L’Atto di dolore è la preghiera più conosciuta con cui chiedere perdono a Dio per i peccati commessi. Passo dopo passo ecco cosa significa.
Prima della Confessione, e molto spesso a conclusione di essa su richiesta del sacerdote, si recita l’Atto di dolore, la preghiera della Chiesa per esprimere il proprio pentimento dei peccati.

Non è l’unica formula che esiste, ma è certamente la preghiera più comune e diffusa con cui si manifesta il proprio stato di contrizione.
È una preghiera semplice e breve e racchiude il pentimento degli errori fatti e il proposito di non commetterli in futuro per mantenere una comunione e uno stato di vicinanza con il Signore.
Il peccato infatti allontana da Dio, avviene quando si sceglie liberamente di non seguire i suoi comandamenti e quanto concerne l’insegnamento di Gesù per stare alla sua sequela.
Per fare un esame di coscienza e comprendere dove si è peccato bisogna infatti passare in rassegna i dieci comandamenti, il comandamento dell’amore dato da Gesù che si pone come somma di tutto.
Ma anche meditare sulle Beatitudini e da lì capire quali mancanze sono state commesse.

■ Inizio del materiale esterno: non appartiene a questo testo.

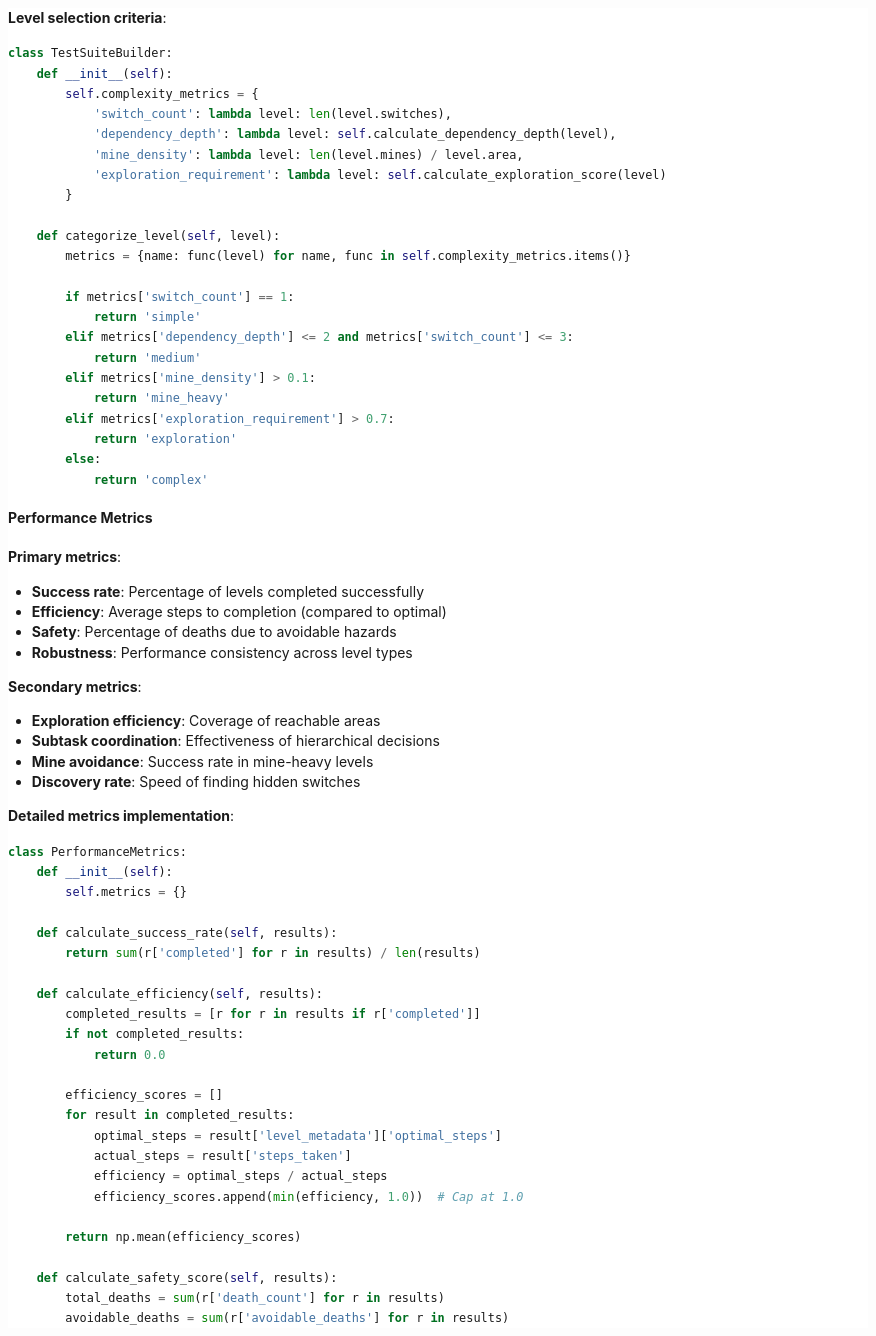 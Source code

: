 
**Level selection criteria**:
```python
class TestSuiteBuilder:
    def __init__(self):
        self.complexity_metrics = {
            'switch_count': lambda level: len(level.switches),
            'dependency_depth': lambda level: self.calculate_dependency_depth(level),
            'mine_density': lambda level: len(level.mines) / level.area,
            'exploration_requirement': lambda level: self.calculate_exploration_score(level)
        }
    
    def categorize_level(self, level):
        metrics = {name: func(level) for name, func in self.complexity_metrics.items()}
        
        if metrics['switch_count'] == 1:
            return 'simple'
        elif metrics['dependency_depth'] <= 2 and metrics['switch_count'] <= 3:
            return 'medium'
        elif metrics['mine_density'] > 0.1:
            return 'mine_heavy'
        elif metrics['exploration_requirement'] > 0.7:
            return 'exploration'
        else:
            return 'complex'
```

#### Performance Metrics
**Primary metrics**:
- **Success rate**: Percentage of levels completed successfully
- **Efficiency**: Average steps to completion (compared to optimal)
- **Safety**: Percentage of deaths due to avoidable hazards
- **Robustness**: Performance consistency across level types

**Secondary metrics**:
- **Exploration efficiency**: Coverage of reachable areas
- **Subtask coordination**: Effectiveness of hierarchical decisions
- **Mine avoidance**: Success rate in mine-heavy levels
- **Discovery rate**: Speed of finding hidden switches

**Detailed metrics implementation**:
```python
class PerformanceMetrics:
    def __init__(self):
        self.metrics = {}
    
    def calculate_success_rate(self, results):
        return sum(r['completed'] for r in results) / len(results)
    
    def calculate_efficiency(self, results):
        completed_results = [r for r in results if r['completed']]
        if not completed_results:
            return 0.0
        
        efficiency_scores = []
        for result in completed_results:
            optimal_steps = result['level_metadata']['optimal_steps']
            actual_steps = result['steps_taken']
            efficiency = optimal_steps / actual_steps
            efficiency_scores.append(min(efficiency, 1.0))  # Cap at 1.0
        
        return np.mean(efficiency_scores)
    
    def calculate_safety_score(self, results):
        total_deaths = sum(r['death_count'] for r in results)
        avoidable_deaths = sum(r['avoidable_deaths'] for r in results)
```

Poi, nel proprio rivolgersi direttamente a Dio prima della Confessione e poi nel corso di questa, di solito a conclusione prima di ricevere l’assoluzione, si recita l’Atto di dolore.
Analisi dell’Atto di dolore: pentimento e propositi
“Mio Dio mi pento e mi dolgo con tutto il cuore dei miei peccati, perché peccando ho meritato i tuoi castighi e molto più perché ho offeso Te, che sei infinitamente buono e degno di essere amato sopra ogni cosa.
Propongo con il tuo santo aiuto di non offenderti mai più e di fuggire le occasioni prossime di peccato. Signore, misericordia, perdonami“. È questo il testo della preghiera diffusa da tanti decenni.

Ciò che oggi spaventa alcuni e appare in contrasto con la bontà di Dio è l’espressione “ho meritato i tuoi castighi“. Molti pensano ad un Dio punitivo e vendicativo che ferisce e fa soffrire i suoi figli.
In quest’ottica di un Padre padrone e autoritario certamente anche la frase sarebbe da rigettare. Ma in realtà con quell’espressione il rimando è ad un Padre che educa i suoi figli al bene.
E i “castighi” ovvero la sofferenza delle situazioni di dolore in cui si incappa con il peccato siamo noi stessi a produrle.
Dio non produce il male, se lo permette rientra sempre nel suo disegno di amore, perché lui è la bontà e la misericordia infinita.
Se un padre terreno mette in punizione il figlio che ha fatto una cattiva azione privandolo ad esempio della paghetta o vietandogli di uscire, quelle che cioè sono considerate punizioni e castighi, non lo fa perché vuole vederlo soffrire o per vendicarsi, ma per educarlo e fargli comprendere che le azioni sbagliate hanno come conseguenza un male.
In modo più perfetto Dio non produce ma permette il male come conseguenza del peccato per far comprendere all’uomo che ha sbagliato strada, ma può sempre ritornare su quella giusta.
In epoche passate in cui vigeva un’immagine distorta di Dio, duro e lontano dai suoi figli, e non era messo in primo piano il suo volto misericordioso certamente i castighi potevano avere un significato che non collima con la bontà del Signore.
Ma nell’epoca in cui la Divina Misericordia è riconosciuta e celebrata, in cui Dio è mostrato in tutta la sua bontà amorevole, non c’è da temere un’espressione che nella sua accezione etimologica non significa punizione.

Castighi infatti dal latino vuol dire rendere casti, cioè puri, non punire. Questo è il vero significato della parola così come può essere inteso in relazione all’azione di Dio.